A few hours later, Zbanatskaya and her friend Yelena Yurova jovially smacked each other with fresh cherry leaves. They performed this ritual, a kind of aerobics for the vascular system and the skin, in Sanduny, a Moscow banya , or traditional steam bath, that has been warming up Russians and cleaning their pores for more than 100 years.
The two women come most every Monday morning at 10 for pensioners day, when retired Russians congregate with their friends for half-price -- 300 rubles ($12.75) for women and 400 rubles ($17) for men, who have better facilities all-around.
By 11 a.m., the women's dressing and tea room at Sanduny were aglow with dozens of mature women wrapped in soft, aged bedsheets (the preferred, affordable attire in many banya), their skin the color of slow-simmering borscht.
The heat can cause what appear to be broken blood vessels all over the body, off-putting to the banya novice. But the pensioners offer reassurances that this is a good thing: The more mottled the skin, the more open the pores; the more open the pores, the more water weight that's lost, and the more elastic the skin.

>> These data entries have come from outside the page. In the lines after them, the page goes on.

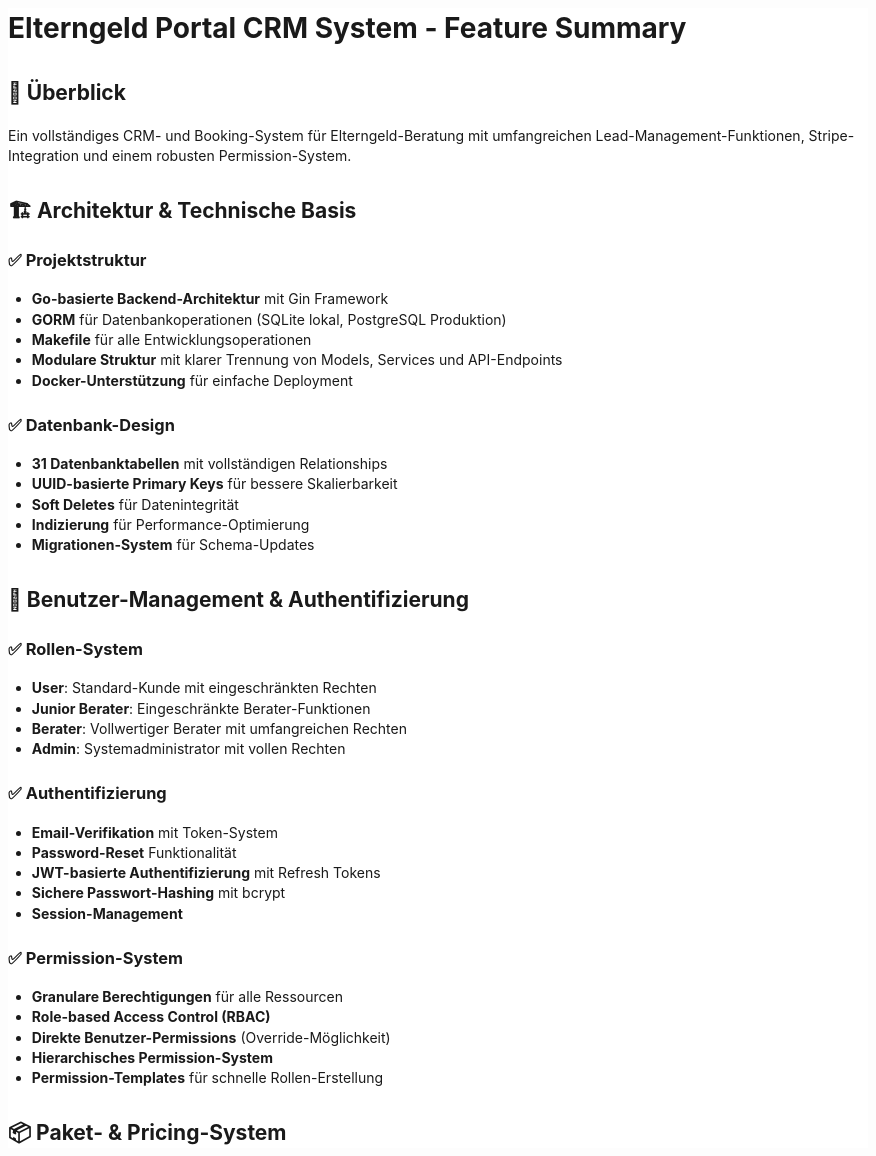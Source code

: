 # Elterngeld Portal CRM System - Feature Summary

## 🎯 Überblick

Ein vollständiges CRM- und Booking-System für Elterngeld-Beratung mit umfangreichen Lead-Management-Funktionen, Stripe-Integration und einem robusten Permission-System.

## 🏗️ Architektur & Technische Basis

### ✅ Projektstruktur
- **Go-basierte Backend-Architektur** mit Gin Framework
- **GORM** für Datenbankoperationen (SQLite lokal, PostgreSQL Produktion)
- **Makefile** für alle Entwicklungsoperationen
- **Modulare Struktur** mit klarer Trennung von Models, Services und API-Endpoints
- **Docker-Unterstützung** für einfache Deployment

### ✅ Datenbank-Design
- **31 Datenbanktabellen** mit vollständigen Relationships
- **UUID-basierte Primary Keys** für bessere Skalierbarkeit
- **Soft Deletes** für Datenintegrität
- **Indizierung** für Performance-Optimierung
- **Migrationen-System** für Schema-Updates

## 👥 Benutzer-Management & Authentifizierung

### ✅ Rollen-System
- **User**: Standard-Kunde mit eingeschränkten Rechten
- **Junior Berater**: Eingeschränkte Berater-Funktionen
- **Berater**: Vollwertiger Berater mit umfangreichen Rechten
- **Admin**: Systemadministrator mit vollen Rechten

### ✅ Authentifizierung
- **Email-Verifikation** mit Token-System
- **Password-Reset** Funktionalität
- **JWT-basierte Authentifizierung** mit Refresh Tokens
- **Sichere Passwort-Hashing** mit bcrypt
- **Session-Management**

### ✅ Permission-System
- **Granulare Berechtigungen** für alle Ressourcen
- **Role-based Access Control (RBAC)**
- **Direkte Benutzer-Permissions** (Override-Möglichkeit)
- **Hierarchisches Permission-System**
- **Permission-Templates** für schnelle Rollen-Erstellung

## 📦 Paket- & Pricing-System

"It's a shame there is no banya tradition in America," said Tatyana Yutkina, 56. She is one of the volunteers who watches over the bathhouse stove. "Even ancient people collected stones, warmed the stones and made a hut with the skins of animals. Here we arrange a banya for any occasion -- we just make a tent and warm the stones."
"It's great for the blood flow and the fat under the skin just disappears," said Zbanatskaya, whose skin, recovering from the heat, was beginning to gleam in earnest.
"We come in as pensioners and we leaves as pioneers," she said, recalling days as Young Pioneers, the girl scouts of their Soviet childhoods. Yurova erupted with laughter.
Energized, the women returned to the steam.
First they sat in the hot part of the banya. Yurova poured water into what looked like a bread oven as the women removed their bedsheets to sweat. The nakedness in the women's banya on pensioners day is a free and uninhibited celebration of bodies that have worked, given birth, nursed babies and worked again.
Women massaged each other's loose stomach muscles and beat each other's backs. They wore felt hats that looked like upside-down tulip blossoms and gave the women beneath them a kind of elfin look.
Some women lay down as their friends beat them with cherry and oak, a ritual taken as seriously as the beating of a bass drum in a marching band. Then they jumped into the cold plunge pool, or took turns throwing buckets of cold water over each other's heads.